> Your objective:
Go through the records and report each line holding the string "will".
▽
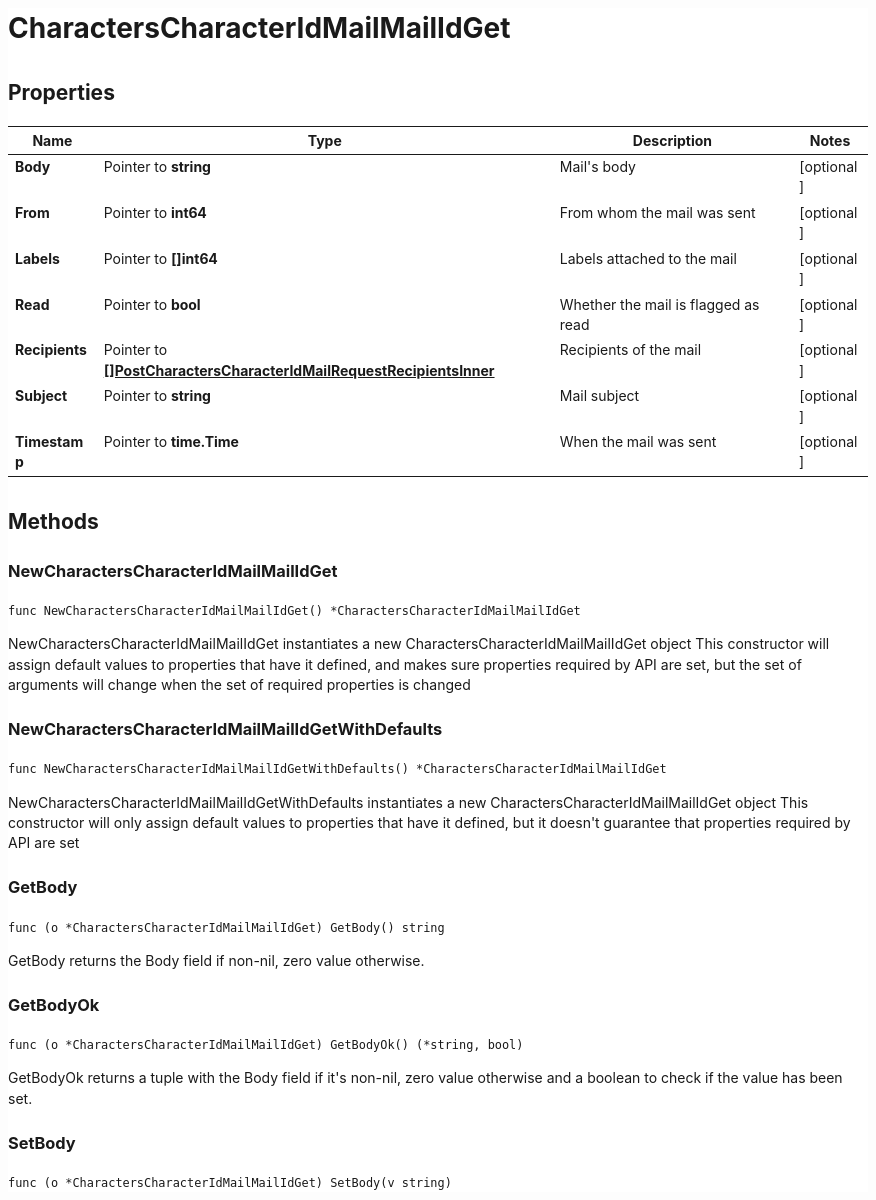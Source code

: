 # CharactersCharacterIdMailMailIdGet

## Properties

Name | Type | Description | Notes
------------ | ------------- | ------------- | -------------
**Body** | Pointer to **string** | Mail&#39;s body | [optional] 
**From** | Pointer to **int64** | From whom the mail was sent | [optional] 
**Labels** | Pointer to **[]int64** | Labels attached to the mail | [optional] 
**Read** | Pointer to **bool** | Whether the mail is flagged as read | [optional] 
**Recipients** | Pointer to [**[]PostCharactersCharacterIdMailRequestRecipientsInner**](PostCharactersCharacterIdMailRequestRecipientsInner.md) | Recipients of the mail | [optional] 
**Subject** | Pointer to **string** | Mail subject | [optional] 
**Timestamp** | Pointer to **time.Time** | When the mail was sent | [optional] 

## Methods

### NewCharactersCharacterIdMailMailIdGet

`func NewCharactersCharacterIdMailMailIdGet() *CharactersCharacterIdMailMailIdGet`

NewCharactersCharacterIdMailMailIdGet instantiates a new CharactersCharacterIdMailMailIdGet object
This constructor will assign default values to properties that have it defined,
and makes sure properties required by API are set, but the set of arguments
will change when the set of required properties is changed

### NewCharactersCharacterIdMailMailIdGetWithDefaults

`func NewCharactersCharacterIdMailMailIdGetWithDefaults() *CharactersCharacterIdMailMailIdGet`

NewCharactersCharacterIdMailMailIdGetWithDefaults instantiates a new CharactersCharacterIdMailMailIdGet object
This constructor will only assign default values to properties that have it defined,
but it doesn't guarantee that properties required by API are set

### GetBody

`func (o *CharactersCharacterIdMailMailIdGet) GetBody() string`

GetBody returns the Body field if non-nil, zero value otherwise.

### GetBodyOk

`func (o *CharactersCharacterIdMailMailIdGet) GetBodyOk() (*string, bool)`

GetBodyOk returns a tuple with the Body field if it's non-nil, zero value otherwise
and a boolean to check if the value has been set.

### SetBody

`func (o *CharactersCharacterIdMailMailIdGet) SetBody(v string)`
△
> Completed exercise:
This constructor will assign default values to properties that have it defined,
will change when the set of required properties is changed
This constructor will only assign default values to properties that have it defined,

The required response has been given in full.